[Stored data entries]
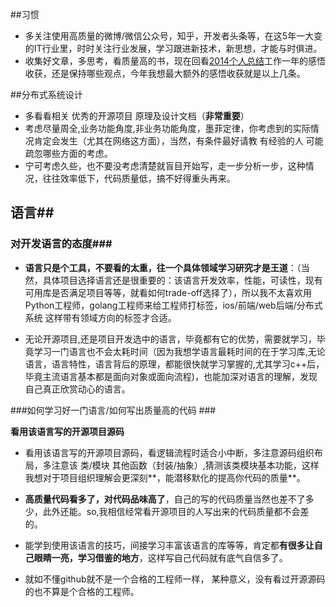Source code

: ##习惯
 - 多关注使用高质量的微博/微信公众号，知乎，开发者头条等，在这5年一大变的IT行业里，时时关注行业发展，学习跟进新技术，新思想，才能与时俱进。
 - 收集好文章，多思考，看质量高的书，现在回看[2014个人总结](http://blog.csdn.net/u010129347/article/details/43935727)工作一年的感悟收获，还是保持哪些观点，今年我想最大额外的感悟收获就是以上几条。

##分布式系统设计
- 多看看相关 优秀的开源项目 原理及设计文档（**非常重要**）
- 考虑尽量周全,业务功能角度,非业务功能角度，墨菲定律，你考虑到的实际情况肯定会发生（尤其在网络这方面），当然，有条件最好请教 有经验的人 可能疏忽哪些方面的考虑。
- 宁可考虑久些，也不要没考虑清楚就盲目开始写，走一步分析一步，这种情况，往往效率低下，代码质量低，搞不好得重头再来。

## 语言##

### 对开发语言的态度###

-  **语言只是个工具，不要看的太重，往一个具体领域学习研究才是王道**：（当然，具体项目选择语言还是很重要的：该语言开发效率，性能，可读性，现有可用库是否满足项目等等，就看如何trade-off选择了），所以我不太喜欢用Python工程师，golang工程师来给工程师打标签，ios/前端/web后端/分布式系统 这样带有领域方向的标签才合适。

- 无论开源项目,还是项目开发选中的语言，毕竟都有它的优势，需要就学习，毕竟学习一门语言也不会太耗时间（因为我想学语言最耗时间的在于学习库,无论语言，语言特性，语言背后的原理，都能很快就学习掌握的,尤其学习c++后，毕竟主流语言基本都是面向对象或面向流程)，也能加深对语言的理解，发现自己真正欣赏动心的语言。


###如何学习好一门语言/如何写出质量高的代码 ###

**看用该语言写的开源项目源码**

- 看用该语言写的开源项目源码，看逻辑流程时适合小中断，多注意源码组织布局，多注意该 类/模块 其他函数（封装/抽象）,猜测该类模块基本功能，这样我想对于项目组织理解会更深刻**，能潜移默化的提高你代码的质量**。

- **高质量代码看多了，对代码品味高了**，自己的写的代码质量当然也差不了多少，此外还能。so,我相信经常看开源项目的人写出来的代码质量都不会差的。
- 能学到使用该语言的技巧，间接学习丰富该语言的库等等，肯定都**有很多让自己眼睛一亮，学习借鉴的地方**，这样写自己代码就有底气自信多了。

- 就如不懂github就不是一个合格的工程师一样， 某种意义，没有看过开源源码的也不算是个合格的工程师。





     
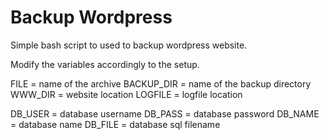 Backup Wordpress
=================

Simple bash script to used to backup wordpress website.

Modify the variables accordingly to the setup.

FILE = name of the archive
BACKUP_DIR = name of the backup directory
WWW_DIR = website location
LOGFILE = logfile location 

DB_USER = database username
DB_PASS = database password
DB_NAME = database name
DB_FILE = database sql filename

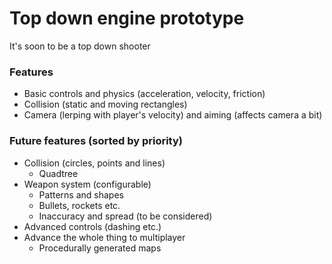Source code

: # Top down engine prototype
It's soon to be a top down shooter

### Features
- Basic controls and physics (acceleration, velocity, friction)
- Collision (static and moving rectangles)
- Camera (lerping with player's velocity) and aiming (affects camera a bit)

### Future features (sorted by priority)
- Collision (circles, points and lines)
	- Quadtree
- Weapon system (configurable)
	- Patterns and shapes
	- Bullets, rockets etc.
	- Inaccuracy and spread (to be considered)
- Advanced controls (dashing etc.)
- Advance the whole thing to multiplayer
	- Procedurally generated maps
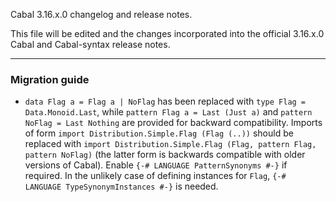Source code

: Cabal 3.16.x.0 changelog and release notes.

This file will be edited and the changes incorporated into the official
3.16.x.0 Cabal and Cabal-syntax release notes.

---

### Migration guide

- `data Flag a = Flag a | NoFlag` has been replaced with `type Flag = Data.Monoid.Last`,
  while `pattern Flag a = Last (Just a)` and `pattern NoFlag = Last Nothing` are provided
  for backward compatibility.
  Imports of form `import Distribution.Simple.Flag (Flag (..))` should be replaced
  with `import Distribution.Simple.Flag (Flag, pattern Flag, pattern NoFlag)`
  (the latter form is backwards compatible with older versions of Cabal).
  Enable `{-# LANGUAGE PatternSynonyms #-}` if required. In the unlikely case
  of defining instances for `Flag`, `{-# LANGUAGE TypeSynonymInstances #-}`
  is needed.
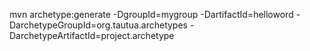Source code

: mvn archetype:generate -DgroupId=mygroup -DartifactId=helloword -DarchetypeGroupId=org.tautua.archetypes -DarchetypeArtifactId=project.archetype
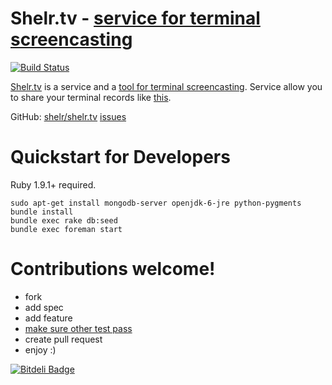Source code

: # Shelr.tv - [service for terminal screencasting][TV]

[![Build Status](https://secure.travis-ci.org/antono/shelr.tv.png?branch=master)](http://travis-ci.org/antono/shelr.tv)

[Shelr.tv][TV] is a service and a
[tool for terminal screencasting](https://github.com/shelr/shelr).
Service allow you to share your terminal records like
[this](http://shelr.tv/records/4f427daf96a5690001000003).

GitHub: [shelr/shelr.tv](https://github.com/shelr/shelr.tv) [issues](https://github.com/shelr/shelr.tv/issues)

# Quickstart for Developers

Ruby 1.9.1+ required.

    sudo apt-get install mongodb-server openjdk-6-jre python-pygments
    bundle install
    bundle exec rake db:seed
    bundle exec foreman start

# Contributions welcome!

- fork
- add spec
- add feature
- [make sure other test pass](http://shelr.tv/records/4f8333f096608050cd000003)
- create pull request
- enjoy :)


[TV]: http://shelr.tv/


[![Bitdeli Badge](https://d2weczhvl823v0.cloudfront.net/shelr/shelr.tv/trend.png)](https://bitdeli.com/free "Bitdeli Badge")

* TASK INSTRUCTIONS: Report each line in the data that holds the word "velocity".

* WRITTEN RESPONSE:
- Basic controls and physics (acceleration, velocity, friction)
- Camera (lerping with player's velocity) and aiming (affects camera a bit)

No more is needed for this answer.